Thursday, November 13, 2014

The Tuesday report--that crazy mix of fruit and blessing, work and disruption, and just plain hard

Tuesday morning. November sun mild on the balcony. I drew the chair close to put a foot on the low ledge. It rested there, toes all browny-pink with the month-old pedicure. Nails so long that one had started to curve round the end of its toe. Polish remover pad in hand, I surveyed the distance and counted the cost to reach those toes and minister to them.

My 59-year-old back was tight. It aches with muscle spasms brought on by the bending, stooping, stretching and reaching of gathering olives. Lots of olives. I pulled my body forward, thigh pressing into the resistant fat of a soft, sagging front. Yes, I can still do this little work of self-care, but gone are the days when I could pull that foot easily to my face, or so contort my frame as to hook it behind my neck. When this bit of self-care was fast and effortless.
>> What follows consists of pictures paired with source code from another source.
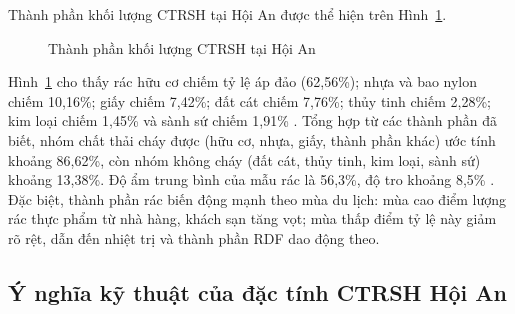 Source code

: \documentclass[../main.tex]{subfiles}
\begin{document}
Thành phần khối lượng CTRSH tại Hội An được thể hiện trên Hình~\ref{fig:thanh-phan-rac-hoi-an}.

\begin{figure}[H]
    \centering
    \makeatletter
    \def\pgfpie@legend#1{%
      \coordinate[xshift=0.8cm,
      yshift={(\the\pgfpie@sliceLength*0.5+1)*0.8cm}] (pgfpie@legendpos) at
      (current bounding box.east);
    
      \scope[node distance=0.8cm]
        \foreach \pgfpie@p/\pgfpie@t [count=\pgfpie@i from 0] in {#1}
        {
          \pgfpie@findColor{\pgfpie@i}
          \node[draw, fill={\pgfpie@thecolor}, \pgfpie@style, below of={pgfpie@legendpos}, label={0:{\pgfpie@t}}] (pgfpie@legendpos) {};
        }
      \endscope
    }
    \makeatother
\caption{Thành phần khối lượng CTRSH tại Hội An}
\label{fig:thanh-phan-rac-hoi-an}
\end{figure}

Hình~\ref{fig:thanh-phan-rac-hoi-an} cho thấy rác hữu cơ chiếm tỷ lệ áp đảo (62,56\%); nhựa và bao nylon chiếm 10,16\%; giấy chiếm 7,42\%; đất cát chiếm 7,76\%; thủy tinh chiếm 2,28\%; kim loại chiếm 1,45\% và sành sứ chiếm 1,91\% \cite{BaocaoHoiAn2024}. Tổng hợp từ các thành phần đã biết, nhóm chất thải cháy được (hữu cơ, nhựa, giấy, thành phần khác) ước tính khoảng 86,62\%, còn nhóm không cháy (đất cát, thủy tinh, kim loại, sành sứ) khoảng 13,38\%. Độ ẩm trung bình của mẫu rác là 56,3\%, độ tro khoảng 8,5\% \cite{BaocaoHoiAn2024}. Đặc biệt, thành phần rác biến động mạnh theo mùa du lịch: mùa cao điểm lượng rác thực phẩm từ nhà hàng, khách sạn tăng vọt; mùa thấp điểm tỷ lệ này giảm rõ rệt, dẫn đến nhiệt trị và thành phần RDF dao động theo.

\subsection{Ý nghĩa kỹ thuật của đặc tính CTRSH Hội An}
\label{sec:y-nghia-ky-thuat}
\end{document}

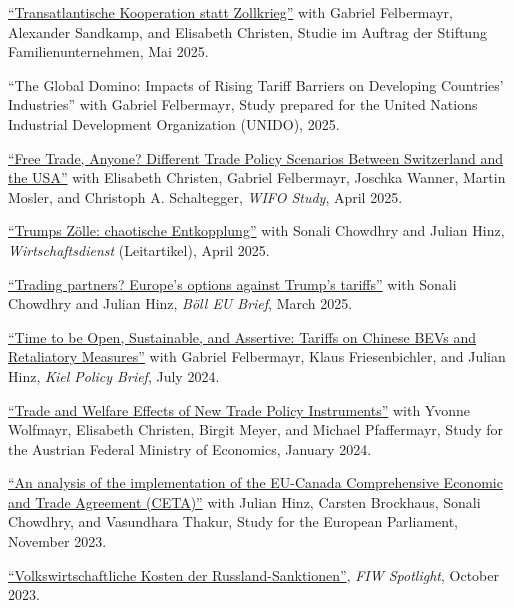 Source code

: \documentclass{article}
\newlength{\cvlabelwidth}\setlength{\cvlabelwidth}{0.12\textwidth}
\newlength{\cvlabelgap}\setlength{\cvlabelgap}{5mm}
\newcommand{\cvmakelabel}[1]{%
    \smash{\parbox[t]{\cvlabelwidth}{\raggedright{\fontfamily{phv}\selectfont #1}}}}
\newenvironment{cvsection}[1]{%
    \par\medskip
    \begin{list}{}{%
        \setlength{\leftmargin}{\dimexpr\cvlabelwidth+\cvlabelgap\relax}%
        \setlength{\labelwidth}{\cvlabelwidth}%
        \setlength{\labelsep}{\cvlabelgap}%
        \setlength{\rightmargin}{0pt}%
        \setlength{\itemindent}{0pt}%
        \setlength{\listparindent}{0pt}%
        \setlength{\topsep}{0pt}%
        \setlength{\partopsep}{0pt}%
        \setlength{\parsep}{0.3em}%
        \setlength{\itemsep}{0pt}%
        \let\makelabel\cvmakelabel%
    }%
    \item[#1]\ignorespaces%
}{%
    \end{list}\medskip%
}
\begin{document}
\begin{cvsection}{COMMENTARY \& POLICY REPORTS}
  \href{https://www.familienunternehmen.de/de/publikationen/transatlantische-kooperation-statt-zollkrieg}{``Transatlantische Kooperation statt Zollkrieg''} with Gabriel Felbermayr, Alexander Sandkamp, and Elisabeth Christen, Studie im Auftrag der Stiftung Familienunternehmen, Mai 2025. \par
  ``The Global Domino: Impacts of Rising Tariff Barriers on Developing Countries' Industries'' with Gabriel Felbermayr, Study prepared for the United Nations Industrial Development Organization (UNIDO), 2025. \par
  \href{https://www.wifo.ac.at/publication/pid/57956826}{``Free Trade, Anyone?
Different Trade Policy Scenarios Between Switzerland and the USA''} with Elisabeth Christen, Gabriel Felbermayr, 
Joschka Wanner, Martin Mosler, and Christoph A. Schaltegger, \textit{WIFO Study}, April 2025.\par
  \href{https://www.wirtschaftsdienst.eu/inhalt/jahr/2025/heft/4/beitrag/trumps-zoelle-chaotische-entkopplung.html}{``Trumps Zölle: chaotische Entkopplung''} with Sonali Chowdhry and Julian Hinz, \textit{Wirtschaftsdienst} (Leitartikel), April 2025.\par
    \href{https://eu.boell.org/sites/default/files/2025-03/2025_hbs_eu_policy_brief_trade_final.pdf}{``Trading partners? Europe's options against Trump's tariffs''} with Sonali Chowdhry and Julian Hinz, \textit{Böll EU Brief}, March 2025.\par
    \href{https://www.ifw-kiel.de/publications/time-to-be-open-sustainable-and-assertive-tariffs-on-chinese-bevs-and-retaliatory-measures-33083/}{``Time to be Open, Sustainable, and Assertive: Tariffs on Chinese BEVs and Retaliatory Measures''} with Gabriel Felbermayr, Klaus Friesenbichler, and Julian Hinz, \textit{Kiel Policy Brief}, July 2024.\par
    \href{https://www.fiw.ac.at/publications/trade-and-welfare-effects-of-new-trade-policy-instruments/}{``Trade and Welfare Effects of New Trade Policy Instruments''} with Yvonne Wolfmayr, Elisabeth Christen, Birgit Meyer, and Michael Pfaffermayr, Study for the Austrian Federal Ministry of Economics, January 2024.\par
    \href{https://www.europarl.europa.eu/RegData/etudes/IDAN/2023/754440/EXPO_IDA(2023)754440_EN.pdf}{``An analysis of the implementation of the EU-Canada Comprehensive Economic and Trade Agreement (CETA)''} with Julian Hinz, Carsten Brockhaus, Sonali Chowdhry, and Vasundhara Thakur, Study for the European Parliament, November 2023. \par
    \href{https://www.fiw.ac.at/2023/10/02/volkswirtschaftliche-kosten-der-russland-sanktionen/}{``Volkswirtschaftliche Kosten der Russland-Sanktionen''}, \textit{FIW Spotlight}, October 2023. \par


\end{cvsection}
\end{document}
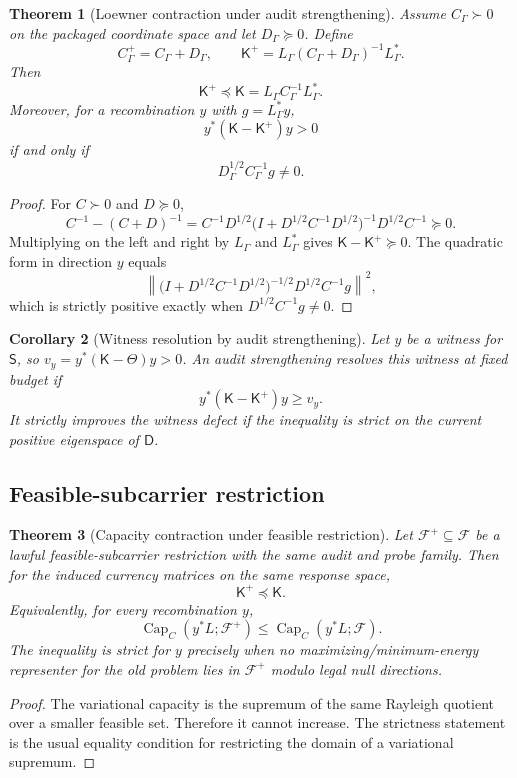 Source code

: \documentclass[11pt]{article}
\newtheorem{theorem}{Theorem}[section]
\newtheorem{corollary}[theorem]{Corollary}
\newcommand{\K}{\mathsf K}
\newcommand{\D}{\mathsf D}
\newcommand{\Sstate}{\mathsf S}
\begin{document}
\begin{theorem}[Loewner contraction under audit strengthening]
Assume $C_\Gamma\succ0$ on the packaged coordinate space and let $D_\Gamma\succeq0$. Define
\[
  C_\Gamma^+=C_\Gamma+D_\Gamma,
  \qquad
  \K^+=L_\Gamma(C_\Gamma+D_\Gamma)^{-1}L_\Gamma^*.
\]
Then
\[
  \boxed{\K^+\preceq \K=L_\Gamma C_\Gamma^{-1}L_\Gamma^*.}
\]
Moreover, for a recombination $y$ with $g=L_\Gamma^*y$,
\[
  y^*(\K-\K^+)y>0
\]
if and only if
\[
  D_\Gamma^{1/2}C_\Gamma^{-1}g\ne0.
\]
\end{theorem}

\begin{proof}
For $C\succ0$ and $D\succeq0$,
\[
  C^{-1}-(C+D)^{-1}
  =C^{-1}D^{1/2}\bigl(I+D^{1/2}C^{-1}D^{1/2}\bigr)^{-1}D^{1/2}C^{-1}
  \succeq0.
\]
Multiplying on the left and right by $L_\Gamma$ and $L_\Gamma^*$ gives $\K-\K^+\succeq0$. The quadratic form in direction $y$ equals
\[
  \left\|\bigl(I+D^{1/2}C^{-1}D^{1/2}\bigr)^{-1/2}D^{1/2}C^{-1}g\right\|^2,
\]
which is strictly positive exactly when $D^{1/2}C^{-1}g\ne0$.
\end{proof}

\begin{corollary}[Witness resolution by audit strengthening]
Let $y$ be a witness for $\Sstate$, so $v_y=y^*(\K-\Theta)y>0$. An audit strengthening resolves this witness at fixed budget if
\[
  y^*(\K-\K^+)y\ge v_y.
\]
It strictly improves the witness defect if the inequality is strict on the current positive eigenspace of $\D$.
\end{corollary}

\subsection{Feasible-subcarrier restriction}

\begin{theorem}[Capacity contraction under feasible restriction]
Let $\mathcal F^+\subseteq\mathcal F$ be a lawful feasible-subcarrier restriction with the same audit and probe family. Then for the induced currency matrices on the same response space,
\[
  \boxed{\K^+\preceq\K.}
\]
Equivalently, for every recombination $y$,
\[
  \operatorname{Cap}_{C}(y^*L;\mathcal F^+)
  \le
  \operatorname{Cap}_{C}(y^*L;\mathcal F).
\]
The inequality is strict for $y$ precisely when no maximizing/minimum-energy representer for the old problem lies in $\mathcal F^+$ modulo legal null directions.
\end{theorem}

\begin{proof}
The variational capacity is the supremum of the same Rayleigh quotient over a smaller feasible set. Therefore it cannot increase. The strictness statement is the usual equality condition for restricting the domain of a variational supremum.
\end{proof}
\end{document}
I scrubbed for some minutes to get through layers of polish. Then to the clipping. And the filing. And finally the application of oils and lotions. My left leg, less limber than the right, tends to cant sideways as if to plié. Hard to hold so that those toenails face me. Its broken little toe was swollen and protested the twist to clip and file.

As I labored, images of my dad’s crabbed feet with their thick nails and thin skin led me into musings around the self-care that is necessary to sustain a pouring-out kind of life full of people and laundry and food prep and harvest and laundry and language learning and ironing that fill the gaps of my contemplative life. That morning approaches when others will have to take up these matters of personal care and do them for me, as we did for Dad.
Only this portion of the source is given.